Re: dev_lock() contention for fdesc syscalls -- possible fix

From: Konstantin Belousov <kostikbel_at_gmail.com>
Date: Mon, 10 Nov 2014 10:34:57 +0200
On Mon, Nov 10, 2014 at 02:49:39AM +0100, Luigi Rizzo wrote:
> It was noticed that there is huge dev_lock() contention when multiple
> processes do a poll() even on independent file descriptors.
> 
> Turns out that not just poll but most syscalls on file descriptors
> (as opposed to sockets) in sys/fs/devfs/devfs_vnops.c including
> devfs_poll_f(), devfs_ioctl_f() and read/write share the problem
> as they use the following pattern
> 
>     devfs_poll_f() {
>         ...
>         devfs_fp_check(fp, ...) -->
>             kern/kern_conf.c :: devvn_refthread(fp->f_vnode, ...) -->
>                 dev_lock();
>                 dev = vp->v_rdev; // lock on vp ?
>                 ... check that dev != NULL
>                 atomic_add_long(&dev->si_threadcount, 1);
>                 dev_unlock();
>         dsw->d_poll()
>         dev_relthread() -->
>             atomic_subtract_rel_long(&dev->si_threadcount, 1);
>    }
> 
> 
> I believe that dev_lock() in devvn_refthread() is protecting
>         dev = vp->v_rdev
> (the cdev entry 'dev' cannot go away for the reasons stated below).
> 
> However looking at places where vp->v_rdev is modified, turns out
> that it only happens when holding VI_LOCK(vp) -- the places are
> devfs_allocv() and devfs_reclaim().
> There is one place in zfs where the vnode is created and v_rdev
> is set without holding a lock, so nobody can dereference it.
> 
> As a consequence i believe that if in devfs_fp_check() we replace
> dev_lock() / dev_unlock() with VI_LOCK(vp) / VI_UNLOCK(vp),
> we make sure that we can safely dereference vp->v_rdev, and the
> cdev cannot go away because the vnode has a reference to it.
> The counter uses an atomic instruction (so the release is lockless)
Vnode reference, as well as cdev reference, which is obtained by
dev_ref(), do not provide any protection there.  v_rdev is only
coincidentally protected by the vnode interlock.

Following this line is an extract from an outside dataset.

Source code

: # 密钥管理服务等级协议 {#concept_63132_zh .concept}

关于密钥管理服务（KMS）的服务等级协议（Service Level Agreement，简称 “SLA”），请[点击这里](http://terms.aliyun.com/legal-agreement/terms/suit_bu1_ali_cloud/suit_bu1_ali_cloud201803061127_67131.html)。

If you look at larger part of the code, you would note that dev mutex
is held even after v_rdev is dereferenced.  The real protection it
provides is against race with destroy_dev(l)(), which could invalidate
dev->so_devsw at any moment when either device thread reference is
not held, or dev mutex is not held.  So your patch breaks the
device destruction.

> 
> This should be enough to remove the contention.
If you never calls destroy_dev() for the devfs node, you could use
MAKEDEV_ETERNAL flag for make_dev_credf(), which indicates that there
is no risk of race with destroy_dev() for the created node.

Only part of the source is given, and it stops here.